##### PROVIDED MATERIAL

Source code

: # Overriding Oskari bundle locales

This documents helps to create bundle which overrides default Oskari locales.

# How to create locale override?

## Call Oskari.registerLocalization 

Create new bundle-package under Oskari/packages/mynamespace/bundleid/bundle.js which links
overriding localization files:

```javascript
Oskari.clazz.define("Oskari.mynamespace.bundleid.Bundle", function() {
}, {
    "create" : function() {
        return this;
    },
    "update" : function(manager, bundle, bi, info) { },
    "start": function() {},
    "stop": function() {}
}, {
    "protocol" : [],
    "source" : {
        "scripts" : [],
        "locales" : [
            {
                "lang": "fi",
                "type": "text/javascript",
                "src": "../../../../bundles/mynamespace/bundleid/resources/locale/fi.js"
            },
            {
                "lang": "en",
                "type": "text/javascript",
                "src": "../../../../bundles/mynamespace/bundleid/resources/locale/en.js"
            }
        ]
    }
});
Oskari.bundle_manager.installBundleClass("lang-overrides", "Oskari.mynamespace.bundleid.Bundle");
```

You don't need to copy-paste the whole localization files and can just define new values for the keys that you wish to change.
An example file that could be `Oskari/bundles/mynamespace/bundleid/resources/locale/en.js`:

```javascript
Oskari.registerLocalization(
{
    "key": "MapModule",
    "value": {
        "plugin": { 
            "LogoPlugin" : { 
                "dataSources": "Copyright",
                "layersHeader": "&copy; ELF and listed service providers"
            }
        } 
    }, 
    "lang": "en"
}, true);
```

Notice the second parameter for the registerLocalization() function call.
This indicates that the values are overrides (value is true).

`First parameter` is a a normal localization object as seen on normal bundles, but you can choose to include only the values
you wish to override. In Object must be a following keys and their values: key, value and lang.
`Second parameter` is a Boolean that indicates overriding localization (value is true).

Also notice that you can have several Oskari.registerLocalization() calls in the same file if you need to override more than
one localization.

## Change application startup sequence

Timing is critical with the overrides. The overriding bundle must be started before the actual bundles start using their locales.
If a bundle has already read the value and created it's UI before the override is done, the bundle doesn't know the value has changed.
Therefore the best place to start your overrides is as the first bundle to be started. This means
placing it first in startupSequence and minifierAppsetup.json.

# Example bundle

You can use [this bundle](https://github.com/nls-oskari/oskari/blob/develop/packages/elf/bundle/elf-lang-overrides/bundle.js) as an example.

##########

**PROBLEM TO WORK ON**
Above are records; repeat only the lines starting at the line with "## Call Oskari.registerLocalization" and ending at the line with "one localization.", exactly as they appear, both included.

**WRITTEN RESPONSE**
## Call Oskari.registerLocalization 

Create new bundle-package under Oskari/packages/mynamespace/bundleid/bundle.js which links
overriding localization files:

```javascript
Oskari.clazz.define("Oskari.mynamespace.bundleid.Bundle", function() {
}, {
    "create" : function() {
        return this;
    },
    "update" : function(manager, bundle, bi, info) { },
    "start": function() {},
    "stop": function() {}
}, {
    "protocol" : [],
    "source" : {
        "scripts" : [],
        "locales" : [
            {
                "lang": "fi",
                "type": "text/javascript",
                "src": "../../../../bundles/mynamespace/bundleid/resources/locale/fi.js"
            },
            {
                "lang": "en",
                "type": "text/javascript",
                "src": "../../../../bundles/mynamespace/bundleid/resources/locale/en.js"
            }
        ]
    }
});
Oskari.bundle_manager.installBundleClass("lang-overrides", "Oskari.mynamespace.bundleid.Bundle");
```

You don't need to copy-paste the whole localization files and can just define new values for the keys that you wish to change.
An example file that could be `Oskari/bundles/mynamespace/bundleid/resources/locale/en.js`:

```javascript
Oskari.registerLocalization(
{
    "key": "MapModule",
    "value": {
        "plugin": { 
            "LogoPlugin" : { 
                "dataSources": "Copyright",
                "layersHeader": "&copy; ELF and listed service providers"
            }
        } 
    }, 
    "lang": "en"
}, true);
```

Notice the second parameter for the registerLocalization() function call.
This indicates that the values are overrides (value is true).

`First parameter` is a a normal localization object as seen on normal bundles, but you can choose to include only the values
you wish to override. In Object must be a following keys and their values: key, value and lang.
`Second parameter` is a Boolean that indicates overriding localization (value is true).

Also notice that you can have several Oskari.registerLocalization() calls in the same file if you need to override more than
one localization.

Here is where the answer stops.